Echó un vistazo: el sol había alcanzado la tierra; una de sus partes había desaparecido ya y la otra se recortaba como un arco contra el horizonte. Con las últimas fuerzas que le quedaban, Pajom aceleró el paso, inclinando tanto el cuerpo hacia delante que las piernas apenas conseguían seguirlo y a cada paso estaba a punto de caer. Justo cuando llegaba a la colina, se hizo de noche. Miró a su alrededor y vio que el sol ya se había puesto. Pajom gimió. «Todos mis esfuerzos han sido en vano». Estuvo a punto de detenerse, pero oyó que los bashkirios continuaban chillando; entonces se dio cuenta de que, aunque allí abajo reinaba la oscuridad, desde lo alto de la colina aún podía verse el sol.
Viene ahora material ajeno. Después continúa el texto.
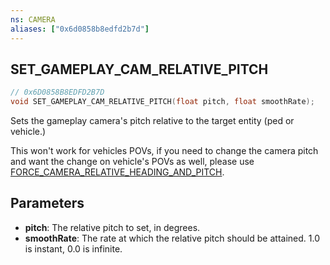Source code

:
 ```yaml
---
ns: CAMERA
aliases: ["0x6d0858b8edfd2b7d"]
---
```

## SET_GAMEPLAY_CAM_RELATIVE_PITCH

```c
// 0x6D0858B8EDFD2B7D
void SET_GAMEPLAY_CAM_RELATIVE_PITCH(float pitch, float smoothRate);
```

Sets the gameplay camera's pitch relative to the target entity (ped or vehicle.)

This won't work for vehicles POVs, if you need to change the camera pitch and want the change on vehicle's POVs as well, please use [FORCE_CAMERA_RELATIVE_HEADING_AND_PITCH](#_0x48608C3464F58AB4).


## Parameters
* **pitch**: The relative pitch to set, in degrees.
* **smoothRate**: The rate at which the relative pitch should be attained. 1.0 is instant, 0.0 is infinite.
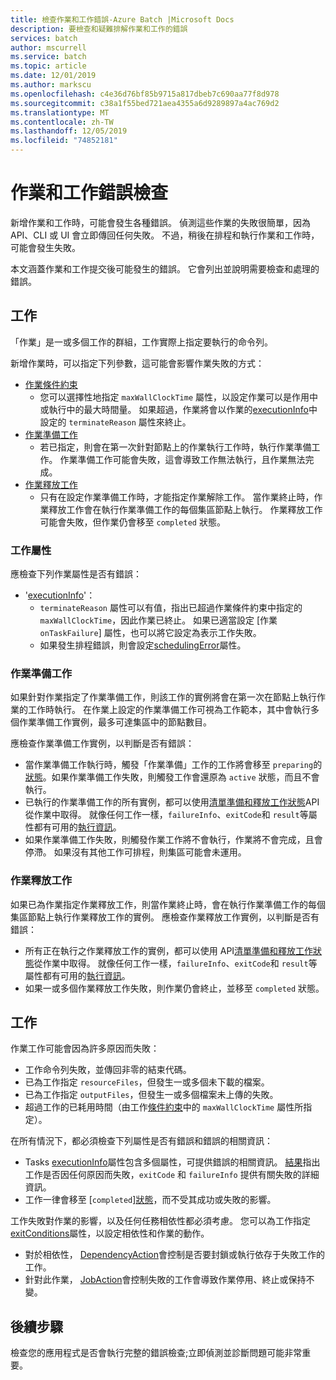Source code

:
 ```yaml
---
title: 檢查作業和工作錯誤-Azure Batch |Microsoft Docs
description: 要檢查和疑難排解作業和工作的錯誤
services: batch
author: mscurrell
ms.service: batch
ms.topic: article
ms.date: 12/01/2019
ms.author: markscu
ms.openlocfilehash: c4e36d76bf85b9715a817dbeb7c690aa77f8d978
ms.sourcegitcommit: c38a1f55bed721aea4355a6d9289897a4ac769d2
ms.translationtype: MT
ms.contentlocale: zh-TW
ms.lasthandoff: 12/05/2019
ms.locfileid: "74852181"
---
```

# <a name="job-and-task-error-checking"></a>作業和工作錯誤檢查

新增作業和工作時，可能會發生各種錯誤。 偵測這些作業的失敗很簡單，因為 API、CLI 或 UI 會立即傳回任何失敗。  不過，稍後在排程和執行作業和工作時，可能會發生失敗。

本文涵蓋作業和工作提交後可能發生的錯誤。 它會列出並說明需要檢查和處理的錯誤。

## <a name="jobs"></a>工作

「作業」是一或多個工作的群組，工作實際上指定要執行的命令列。

新增作業時，可以指定下列參數，這可能會影響作業失敗的方式：

- [作業條件約束](https://docs.microsoft.com/rest/api/batchservice/job/add#jobconstraints)
  - 您可以選擇性地指定 `maxWallClockTime` 屬性，以設定作業可以是作用中或執行中的最大時間量。 如果超過，作業將會以作業的[executionInfo](https://docs.microsoft.com/rest/api/batchservice/job/get#cloudjob)中設定的 `terminateReason` 屬性來終止。
- [作業準備工作](https://docs.microsoft.com/rest/api/batchservice/job/add#jobpreparationtask)
  - 若已指定，則會在第一次針對節點上的作業執行工作時，執行作業準備工作。 作業準備工作可能會失敗，這會導致工作無法執行，且作業無法完成。
- [作業釋放工作](https://docs.microsoft.com/rest/api/batchservice/job/add#jobreleasetask)
  - 只有在設定作業準備工作時，才能指定作業解除工作。 當作業終止時，作業釋放工作會在執行作業準備工作的每個集區節點上執行。 作業釋放工作可能會失敗，但作業仍會移至 `completed` 狀態。

### <a name="job-properties"></a>工作屬性

應檢查下列作業屬性是否有錯誤：

- '[executionInfo](https://docs.microsoft.com/rest/api/batchservice/job/get#jobexecutioninformation)'：
  - `terminateReason` 屬性可以有值，指出已超過作業條件約束中指定的 `maxWallClockTime`，因此作業已終止。 如果已適當設定 [作業 `onTaskFailure`] 屬性，也可以將它設定為表示工作失敗。
  - 如果發生排程錯誤，則會設定[schedulingError](https://docs.microsoft.com/rest/api/batchservice/job/get#jobschedulingerror)屬性。
 
### <a name="job-preparation-tasks"></a>作業準備工作

如果針對作業指定了作業準備工作，則該工作的實例將會在第一次在節點上執行作業的工作時執行。 在作業上設定的作業準備工作可視為工作範本，其中會執行多個作業準備工作實例，最多可達集區中的節點數目。

應檢查作業準備工作實例，以判斷是否有錯誤：
- 當作業準備工作執行時，觸發「作業準備」工作的工作將會移至 `preparing`的[狀態](https://docs.microsoft.com/rest/api/batchservice/task/get#taskstate)。如果作業準備工作失敗，則觸發工作會還原為 `active` 狀態，而且不會執行。  
- 已執行的作業準備工作的所有實例，都可以使用[清單準備和釋放工作狀態](https://docs.microsoft.com/rest/api/batchservice/job/listpreparationandreleasetaskstatus)API 從作業中取得。 就像任何工作一樣，`failureInfo`、`exitCode`和 `result`等屬性都有可用的[執行資訊](https://docs.microsoft.com/rest/api/batchservice/job/listpreparationandreleasetaskstatus#jobpreparationandreleasetaskexecutioninformation)。
- 如果作業準備工作失敗，則觸發作業工作將不會執行，作業將不會完成，且會停滯。 如果沒有其他工作可排程，則集區可能會未運用。

### <a name="job-release-tasks"></a>作業釋放工作

如果已為作業指定作業釋放工作，則當作業終止時，會在執行作業準備工作的每個集區節點上執行作業釋放工作的實例。  應檢查作業釋放工作實例，以判斷是否有錯誤：
- 所有正在執行之作業釋放工作的實例，都可以使用 API[清單準備和釋放工作狀態](https://docs.microsoft.com/rest/api/batchservice/job/listpreparationandreleasetaskstatus)從作業中取得。 就像任何工作一樣，`failureInfo`、`exitCode`和 `result`等屬性都有可用的[執行資訊](https://docs.microsoft.com/rest/api/batchservice/job/listpreparationandreleasetaskstatus#jobpreparationandreleasetaskexecutioninformation)。
- 如果一或多個作業釋放工作失敗，則作業仍會終止，並移至 `completed` 狀態。

## <a name="tasks"></a>工作

作業工作可能會因為許多原因而失敗：

- 工作命令列失敗，並傳回非零的結束代碼。
- 已為工作指定 `resourceFiles`，但發生一或多個未下載的檔案。
- 已為工作指定 `outputFiles`，但發生一或多個檔案未上傳的失敗。
- 超過工作的已耗用時間（由工作[條件約束](https://docs.microsoft.com/rest/api/batchservice/task/add#taskconstraints)中的 `maxWallClockTime` 屬性所指定）。

在所有情況下，都必須檢查下列屬性是否有錯誤和錯誤的相關資訊：
- Tasks [executionInfo](https://docs.microsoft.com/rest/api/batchservice/task/get#taskexecutioninformation)屬性包含多個屬性，可提供錯誤的相關資訊。 [結果](https://docs.microsoft.com/rest/api/batchservice/task/get#taskexecutionresult)指出工作是否因任何原因而失敗，`exitCode` 和 `failureInfo` 提供有關失敗的詳細資訊。
- 工作一律會移至 [`completed`][狀態](https://docs.microsoft.com/rest/api/batchservice/task/get#taskstate)，而不受其成功或失敗的影響。

工作失敗對作業的影響，以及任何任務相依性都必須考慮。  您可以為工作指定[exitConditions](https://docs.microsoft.com/rest/api/batchservice/task/add#exitconditions)屬性，以設定相依性和作業的動作。
- 對於相依性， [DependencyAction](https://docs.microsoft.com/rest/api/batchservice/task/add#dependencyaction)會控制是否要封鎖或執行依存于失敗工作的工作。
- 針對此作業， [JobAction](https://docs.microsoft.com/rest/api/batchservice/task/add#jobaction)會控制失敗的工作會導致作業停用、終止或保持不變。

## <a name="next-steps"></a>後續步驟

檢查您的應用程式是否會執行完整的錯誤檢查;立即偵測並診斷問題可能非常重要。
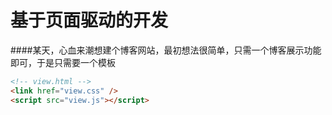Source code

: # 基于页面驱动的开发


####某天，心血来潮想建个博客网站，最初想法很简单，只需一个博客展示功能即可，于是只需要一个模板
```html
<!-- view.html -->
<link href="view.css" />
<script src="view.js"></script>
```
####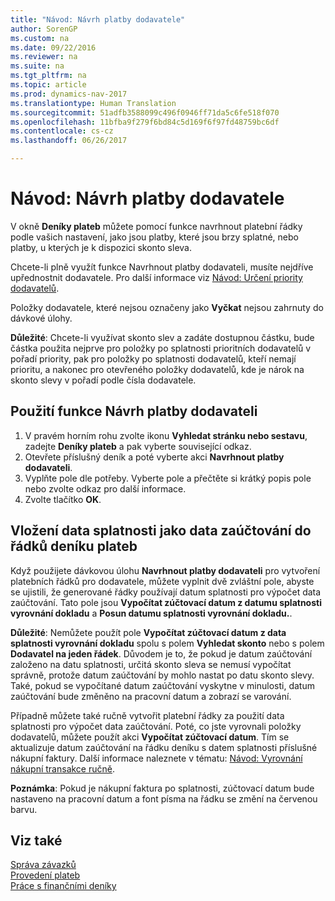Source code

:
 ```yaml
---
title: "Návod: Návrh platby dodavatele"
author: SorenGP
ms.custom: na
ms.date: 09/22/2016
ms.reviewer: na
ms.suite: na
ms.tgt_pltfrm: na
ms.topic: article
ms.prod: dynamics-nav-2017
ms.translationtype: Human Translation
ms.sourcegitcommit: 51adfb3588099c496f0946ff71da5c6fe518f070
ms.openlocfilehash: 11bfba9f279f6bd84c5d169f6f97fd48759bc6df
ms.contentlocale: cs-cz
ms.lasthandoff: 06/26/2017

---
```


# <a name="how-to-suggest-vendor-payments"></a>Návod: Návrh platby dodavatele
V okně **Deníky plateb** můžete pomocí funkce navrhnout platební řádky podle vašich nastavení, jako jsou platby, které jsou brzy splatné, nebo platby, u kterých je k dispozici skonto sleva.

Chcete-li plně využít funkce Navrhnout platby dodavateli, musíte nejdříve upřednostnit dodavatele. Pro další informace viz [Návod: Určení priority dodavatelů](purchasing-how-prioritize-vendors.md).

Položky dodavatele, které nejsou označeny jako **Vyčkat** nejsou zahrnuty do dávkové úlohy.  

**Důležité**: Chcete-li využívat skonto slev a zadáte dostupnou částku, bude částka použita nejprve pro položky po splatnosti prioritních dodavatelů v pořadí priority, pak pro položky po splatnosti dodavatelů, kteří nemají prioritu, a nakonec pro otevřeného položky dodavatelů, kde je nárok na skonto slevy v pořadí podle čísla dodavatele.

## <a name="to-use-the-suggest-vendor-payments-function"></a>Použití funkce Návrh platby dodavateli
1. V pravém horním rohu zvolte ikonu **Vyhledat stránku nebo sestavu**, zadejte **Deníky plateb** a pak vyberte související odkaz.
2. Otevřete příslušný deník a poté vyberte akci **Navrhnout platby dodavateli**.
3. Vyplňte pole dle potřeby. Vyberte pole a přečtěte si krátký popis pole nebo zvolte odkaz pro další informace.
4. Zvolte tlačítko **OK**.

## <a name="to-insert-the-due-date-as-posting-date-on-payment-journal-lines"></a>Vložení data splatnosti jako data zaúčtování do řádků deníku plateb
Když použijete dávkovou úlohu **Navrhnout platby dodavateli** pro vytvoření platebních řádků pro dodavatele, můžete vyplnit dvě zvláštní pole, abyste se ujistili, že generované řádky používají datum splatnosti pro výpočet data zaúčtování. Tato pole jsou **Vypočítat zúčtovací datum z datumu splatnosti vyrovnání dokladu** a **Posun datumu splatnosti vyrovnání dokladu.**.

**Důležité**: Nemůžete použít pole **Vypočítat zúčtovací datum z data splatnosti vyrovnání dokladu** spolu s polem **Vyhledat skonto** nebo s polem **Dodavatel na jeden řádek**. Důvodem je to, že pokud je datum zaúčtování založeno na datu splatnosti, určitá skonto sleva se nemusí vypočítat správně, protože datum zaúčtování by mohlo nastat po datu skonto slevy.
Také, pokud se vypočítané datum zaúčtování vyskytne v minulosti, datum zaúčtování bude změněno na pracovní datum a zobrazí se varování.

Případně můžete také ručně vytvořit platební řádky za použití data splatnosti pro výpočet data zaúčtování. Poté, co jste vyrovnali položky dodavatelů, můžete použít akci **Vypočítat zúčtovací datum**. Tím se aktualizuje datum zaúčtování na řádku deníku s datem splatnosti příslušné nákupní faktury. Další informace naleznete v tématu: [Návod: Vyrovnání nákupní transakce ručně](payables-how-apply-purchase-transactions-manually.md).  

**Poznámka**: Pokud je nákupní faktura po splatnosti, zúčtovací datum bude nastaveno na pracovní datum a font písma na řádku se změní na červenou barvu.

## <a name="see-also"></a>Viz také
[Správa závazků](payables-manage-payables.md)  
[Provedení plateb](payables-make-payments.md)  
[Práce s finančními deníky](ui-work-general-journals.md)

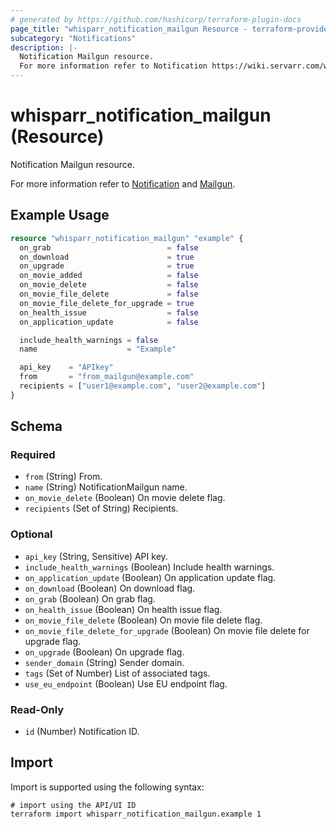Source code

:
 ```yaml
---
# generated by https://github.com/hashicorp/terraform-plugin-docs
page_title: "whisparr_notification_mailgun Resource - terraform-provider-whisparr"
subcategory: "Notifications"
description: |-
  Notification Mailgun resource.
  For more information refer to Notification https://wiki.servarr.com/whisparr/settings#connect and Mailgun https://wiki.servarr.com/whisparr/supported#mailgun.
---
```


# whisparr_notification_mailgun (Resource)

<!-- subcategory:Notifications -->Notification Mailgun resource.
For more information refer to [Notification](https://wiki.servarr.com/whisparr/settings#connect) and [Mailgun](https://wiki.servarr.com/whisparr/supported#mailgun).

## Example Usage

```terraform
resource "whisparr_notification_mailgun" "example" {
  on_grab                          = false
  on_download                      = true
  on_upgrade                       = true
  on_movie_added                   = false
  on_movie_delete                  = false
  on_movie_file_delete             = false
  on_movie_file_delete_for_upgrade = true
  on_health_issue                  = false
  on_application_update            = false

  include_health_warnings = false
  name                    = "Example"

  api_key    = "APIkey"
  from       = "from_mailgun@example.com"
  recipients = ["user1@example.com", "user2@example.com"]
}
```

<!-- schema generated by tfplugindocs -->
## Schema

### Required

- `from` (String) From.
- `name` (String) NotificationMailgun name.
- `on_movie_delete` (Boolean) On movie delete flag.
- `recipients` (Set of String) Recipients.

### Optional

- `api_key` (String, Sensitive) API key.
- `include_health_warnings` (Boolean) Include health warnings.
- `on_application_update` (Boolean) On application update flag.
- `on_download` (Boolean) On download flag.
- `on_grab` (Boolean) On grab flag.
- `on_health_issue` (Boolean) On health issue flag.
- `on_movie_file_delete` (Boolean) On movie file delete flag.
- `on_movie_file_delete_for_upgrade` (Boolean) On movie file delete for upgrade flag.
- `on_upgrade` (Boolean) On upgrade flag.
- `sender_domain` (String) Sender domain.
- `tags` (Set of Number) List of associated tags.
- `use_eu_endpoint` (Boolean) Use EU endpoint flag.

### Read-Only

- `id` (Number) Notification ID.

## Import

Import is supported using the following syntax:

```shell
# import using the API/UI ID
terraform import whisparr_notification_mailgun.example 1
```
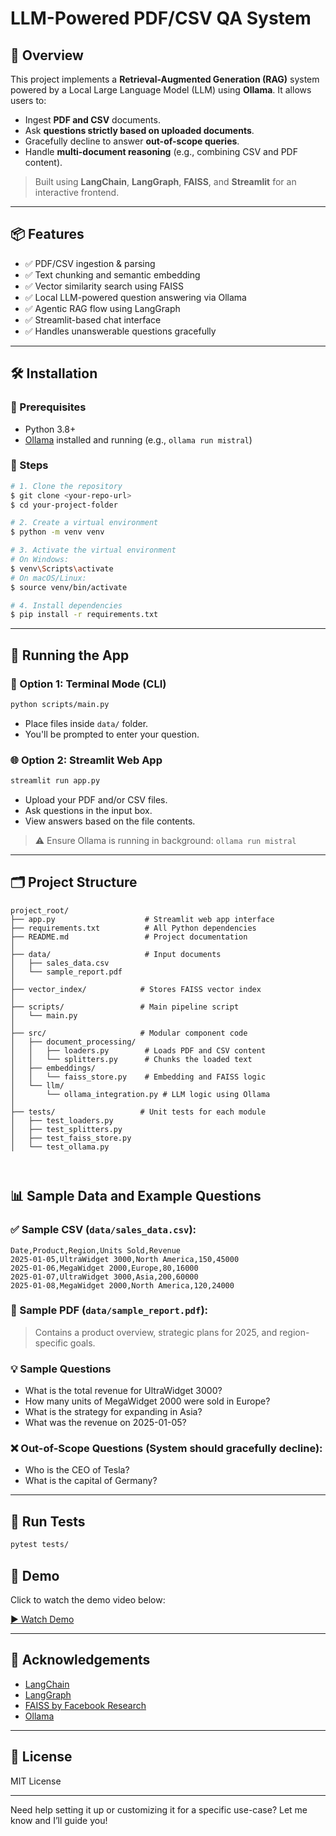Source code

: # LLM-Powered PDF/CSV QA System

## 🚀 Overview

This project implements a **Retrieval-Augmented Generation (RAG)** system powered by a Local Large Language Model (LLM) using **Ollama**. It allows users to:

- Ingest **PDF and CSV** documents.
- Ask **questions strictly based on uploaded documents**.
- Gracefully decline to answer **out-of-scope queries**.
- Handle **multi-document reasoning** (e.g., combining CSV and PDF content).

> Built using **LangChain**, **LangGraph**, **FAISS**, and **Streamlit** for an interactive frontend.

---

## 📦 Features

- ✅ PDF/CSV ingestion & parsing
- ✅ Text chunking and semantic embedding
- ✅ Vector similarity search using FAISS
- ✅ Local LLM-powered question answering via Ollama
- ✅ Agentic RAG flow using LangGraph
- ✅ Streamlit-based chat interface
- ✅ Handles unanswerable questions gracefully

---

## 🛠️ Installation

### 🔧 Prerequisites
- Python 3.8+
- [Ollama](https://ollama.com/) installed and running (e.g., `ollama run mistral`)

### 🔁 Steps

```bash
# 1. Clone the repository
$ git clone <your-repo-url>
$ cd your-project-folder

# 2. Create a virtual environment
$ python -m venv venv

# 3. Activate the virtual environment
# On Windows:
$ venv\Scripts\activate
# On macOS/Linux:
$ source venv/bin/activate

# 4. Install dependencies
$ pip install -r requirements.txt
```

---

## 🚀 Running the App

### 🧪 Option 1: Terminal Mode (CLI)
```bash
python scripts/main.py
```
- Place files inside `data/` folder.
- You'll be prompted to enter your question.

### 🌐 Option 2: Streamlit Web App
```bash
streamlit run app.py
```
- Upload your PDF and/or CSV files.
- Ask questions in the input box.
- View answers based on the file contents.

> ⚠️ Ensure Ollama is running in background: `ollama run mistral`

---

## 🗂️ Project Structure

```
project_root/
├── app.py                    # Streamlit web app interface
├── requirements.txt          # All Python dependencies
├── README.md                 # Project documentation
│
├── data/                     # Input documents
│   ├── sales_data.csv
│   └── sample_report.pdf
│
├── vector_index/            # Stores FAISS vector index
│
├── scripts/                 # Main pipeline script
│   └── main.py
│
├── src/                     # Modular component code
│   ├── document_processing/
│   │   ├── loaders.py        # Loads PDF and CSV content
│   │   └── splitters.py      # Chunks the loaded text
│   ├── embeddings/
│   │   └── faiss_store.py    # Embedding and FAISS logic
│   └── llm/
│       └── ollama_integration.py # LLM logic using Ollama
│
├── tests/                   # Unit tests for each module
│   ├── test_loaders.py
│   ├── test_splitters.py
│   ├── test_faiss_store.py
│   └── test_ollama.py



```
## 📊 Sample Data and Example Questions

### ✅ Sample CSV (`data/sales_data.csv`):
```csv
Date,Product,Region,Units Sold,Revenue
2025-01-05,UltraWidget 3000,North America,150,45000
2025-01-06,MegaWidget 2000,Europe,80,16000
2025-01-07,UltraWidget 3000,Asia,200,60000
2025-01-08,MegaWidget 2000,North America,120,24000
```

### 📄 Sample PDF (`data/sample_report.pdf`):
> Contains a product overview, strategic plans for 2025, and region-specific goals.

### 💡 Sample Questions
- What is the total revenue for UltraWidget 3000?
- How many units of MegaWidget 2000 were sold in Europe?
- What is the strategy for expanding in Asia?
- What was the revenue on 2025-01-05?

### ❌ Out-of-Scope Questions (System should gracefully decline):
- Who is the CEO of Tesla?
- What is the capital of Germany?

---

## 🧪 Run Tests
```bash
pytest tests/
```
## 🎥 Demo

Click to watch the demo video below:

[▶️ Watch Demo](https://github.com/kartikshastrakar/QA_project/blob/main/20250408143245.mp4)

---

## 🧠 Acknowledgements
- [LangChain](https://github.com/hwchase17/langchain)
- [LangGraph](https://github.com/langchain-ai/langgraph)
- [FAISS by Facebook Research](https://github.com/facebookresearch/faiss)
- [Ollama](https://ollama.com)

---

## 📜 License
MIT License

---

Need help setting it up or customizing it for a specific use-case? Let me know and I’ll guide you!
Pajom tomó aliento y subió corriendo por la ladera. En lo alto aún había luz. Lo primero que vio fue el gorro. Delante de él estaba sentado el jefe, riéndose a carcajadas y sujetándose la panza con las manos. Pajom se acordó de su sueño y gimió; las piernas le fallaron, cayó de bruces y alcanzo el gorro con las manos.

—¡Bravo! —gritó el jefe—. ¡Has ganado mucha tierra!

El trabajador de Pajom se acercó corriendo y quiso levantarlo, pero un reguero de sangre le corría por la boca: estaba muerto.

Los bashkirios chasquearon la lengua para expresar su tristeza.

El trabajador cogió el azadón, cavó una tumba lo suficientemente grande para alojar a su amo y lo enterró. Tres
arshines
de la cabeza a los pies le bastaron.

LEÓN TOLSTÓI
, (1928-1910). Novelista ruso, produndo pensador social y moral y uno de los más eminentes autores de narrativa realista de todos los tiempos.

Después de un breve y poco afortunado intento por mejorar las condiciones de vida de los siervos de sus tierras, se entregó a la disipada vida de la alta sociedad aristocrática moscovita. En 1851 decidió incorporarse al ejército. En el Cáucaso entró en contacto con los cosacos, que influyeron mucho en sus novelas cortas. Tolstói regresó a San Petersburgo en 1856, y se sintió atraído por la educación de los campesinos. Abrió en Yasnaia Poliana una escuela para niños campesinos en la que aplicó sus métodos educativos, que anticipaban la educación progresista moderna.